Lin Ming-Feng, Kuo Han-Yueh, Yeh Hui-Wen, Yang Chih-Man, Sung Chih-Hung, Tu Chi-Chao, Huang Mei-Luan, Liou Ming-Li
Department of Health, Chutung Hospital, Hsin-Chu County, Taiwan.
Department of Health, Hsin-Chu General Hospital, Hsin-Chu City, Taiwan.
J Microbiol Immunol Infect. 2011 Feb;44(1):39-44. doi: 10.1016/j.jmii.2011.01.008. Epub 2011 Jan 12.
The distribution and characterization of OXA-type carbapenemases in Acinetobacter sp in Taiwan has less been reported. The aim of the study was to investigate the molecular epidemiology and OXA-type carbapenemase genes in a regional hospital in Taiwan.
Imipenem-resistant Acinetobacter sp were collected between 2005 and 2007 in a regional hospital. Genotyping was performed by pulsed-field gel electrophoresis. OXA-type carbapenemase genes were determined by multiplex polymerase chain reaction (PCR) and gene sequencing.
A total of 136 isolates were collected. Fifty-six pulsotypes were identified. None of the pulsotypes established predominance throughout the 3-year period. Multiplex PCR of blaOXA genes showed that 99% (135/136) of the Acinetobacter sp possessed blaOXA51-like genes. The coexistences of blaOXA51-like/blaOXA-23-like and blaOXA51-like/blaOXA-24-like were detected in 19% (26/136) and 1% (2/136) of the isolates, respectively. Among blaOXA-23-like gene-carrying isolates, two isolates (Pulsotypes 18 and 20) were found in 2006 and the remainder (n=24), including Pulsotypes 27 (n=18), 29 (n=1), 52 (n=3), and 53 (n=2), were found in 2007. Sequencing performed on the 26 representative isolates confirmed the presence of the blaOXA-23 carbapenemase gene. Analysis of the genetic content of blaOXA-23 showed that these genes were presumably chromosomal and associated with the upstream-located insertion sequence ISAba1.

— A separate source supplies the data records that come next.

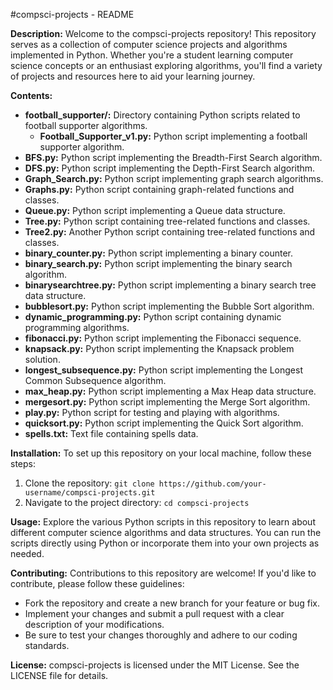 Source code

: #compsci-projects - README

**Description:**
Welcome to the compsci-projects repository! This repository serves as a collection of computer science projects and algorithms implemented in Python. Whether you're a student learning computer science concepts or an enthusiast exploring algorithms, you'll find a variety of projects and resources here to aid your learning journey.

**Contents:**
- **football_supporter/:** Directory containing Python scripts related to football supporter algorithms.
  - **Football_Supporter_v1.py:** Python script implementing a football supporter algorithm.
- **BFS.py:** Python script implementing the Breadth-First Search algorithm.
- **DFS.py:** Python script implementing the Depth-First Search algorithm.
- **Graph_Search.py:** Python script implementing graph search algorithms.
- **Graphs.py:** Python script containing graph-related functions and classes.
- **Queue.py:** Python script implementing a Queue data structure.
- **Tree.py:** Python script containing tree-related functions and classes.
- **Tree2.py:** Another Python script containing tree-related functions and classes.
- **binary_counter.py:** Python script implementing a binary counter.
- **binary_search.py:** Python script implementing the binary search algorithm.
- **binarysearchtree.py:** Python script implementing a binary search tree data structure.
- **bubblesort.py:** Python script implementing the Bubble Sort algorithm.
- **dynamic_programming.py:** Python script containing dynamic programming algorithms.
- **fibonacci.py:** Python script implementing the Fibonacci sequence.
- **knapsack.py:** Python script implementing the Knapsack problem solution.
- **longest_subsequence.py:** Python script implementing the Longest Common Subsequence algorithm.
- **max_heap.py:** Python script implementing a Max Heap data structure.
- **mergesort.py:** Python script implementing the Merge Sort algorithm.
- **play.py:** Python script for testing and playing with algorithms.
- **quicksort.py:** Python script implementing the Quick Sort algorithm.
- **spells.txt:** Text file containing spells data.

**Installation:**
To set up this repository on your local machine, follow these steps:
1. Clone the repository: `git clone https://github.com/your-username/compsci-projects.git`
2. Navigate to the project directory: `cd compsci-projects`

**Usage:**
Explore the various Python scripts in this repository to learn about different computer science algorithms and data structures. You can run the scripts directly using Python or incorporate them into your own projects as needed.

**Contributing:**
Contributions to this repository are welcome! If you'd like to contribute, please follow these guidelines:
- Fork the repository and create a new branch for your feature or bug fix.
- Implement your changes and submit a pull request with a clear description of your modifications.
- Be sure to test your changes thoroughly and adhere to our coding standards.

**License:**
compsci-projects is licensed under the MIT License. See the LICENSE file for details.
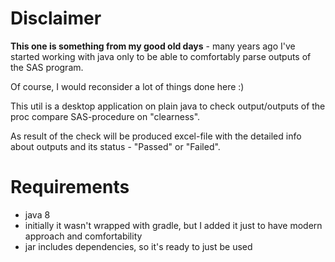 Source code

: # Disclaimer

**This one is something from my good old days** - many years ago I've started working with java only to be able
to comfortably parse outputs of the SAS program.

Of course, I would reconsider a lot of things done here :)

This util is a desktop application on plain java to check output/outputs of the proc compare SAS-procedure on "clearness".

As result of the check will be produced excel-file with the detailed info about outputs and its status - "Passed" or "Failed".

# Requirements

- java 8
- initially it wasn't wrapped with gradle, but I added it just to have modern approach and comfortability
- jar includes dependencies, so it's ready to just be used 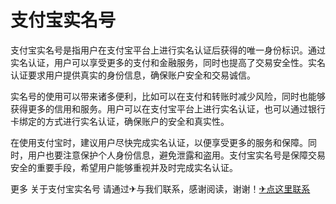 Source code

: # 支付宝实名号

支付宝实名号是指用户在支付宝平台上进行实名认证后获得的唯一身份标识。通过实名认证，用户可以享受更多的支付和金融服务，同时也提高了交易安全性。实名认证要求用户提供真实的身份信息，确保账户安全和交易诚信。

实名号的使用可以带来诸多便利，比如可以在支付和转账时减少风险，同时也能够获得更多的信用和服务。用户可以在支付宝平台上进行实名认证，也可以通过银行卡绑定的方式进行实名认证，确保账户的安全和真实性。

在使用支付宝时，建议用户尽快完成实名认证，以便享受更多的服务和保障。同时，用户也要注意保护个人身份信息，避免泄露和盗用。支付宝实名号是保障交易安全的重要手段，希望用户能够重视并及时完成实名认证。

更多 关于支付宝实名号 请通过✈与我们联系，感谢阅读，谢谢！[✈点这里联系](https://sms.k02.cc)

The emergence and imminent widespread of blaOXA-23-carrying imipenem-resistant Acinetobacter sp appeared in Taiwan during the period from 2006 to 2007.
台湾地区不动杆菌属中OXA型碳青霉烯酶的分布及特征鲜见报道。本研究旨在调查台湾某地区医院中不动杆菌属的分子流行病学及OXA型碳青霉烯酶基因。
于2005年至2007年在某地区医院收集耐亚胺培南不动杆菌属。采用脉冲场凝胶电泳进行基因分型。通过多重聚合酶链反应(PCR)和基因测序确定OXA型碳青霉烯酶基因。
共收集到136株分离株。鉴定出56种脉冲型。在这3年期间,没有一种脉冲型占主导地位。blaOXA基因的多重PCR显示,99%(135/136)的不动杆菌属拥有blaOXA51样基因。分别在19%(26/136)和1%(2/136)的分离株中检测到blaOXA51样/blaOXA - 23样和blaOXA51样/blaOXA - 24样的共存情况。在携带blaOXA - 23样基因的分离株中,2006年发现了2株(脉冲型18和20),其余(n = 24),包括脉冲型27(n = 18)、29(n = 1)、52(n = 3)和53(n = 2),于2007年发现。对26株代表性分离株进行测序证实存在blaOXA - 23碳青霉烯酶基因。对blaOXA - 23的遗传内容分析表明,这些基因可能位于染色体上,并与上游的插入序列ISAba1相关。
2006年至2007年期间,台湾出现了携带blaOXA - 23的耐亚胺培南不动杆菌属,并即将广泛传播。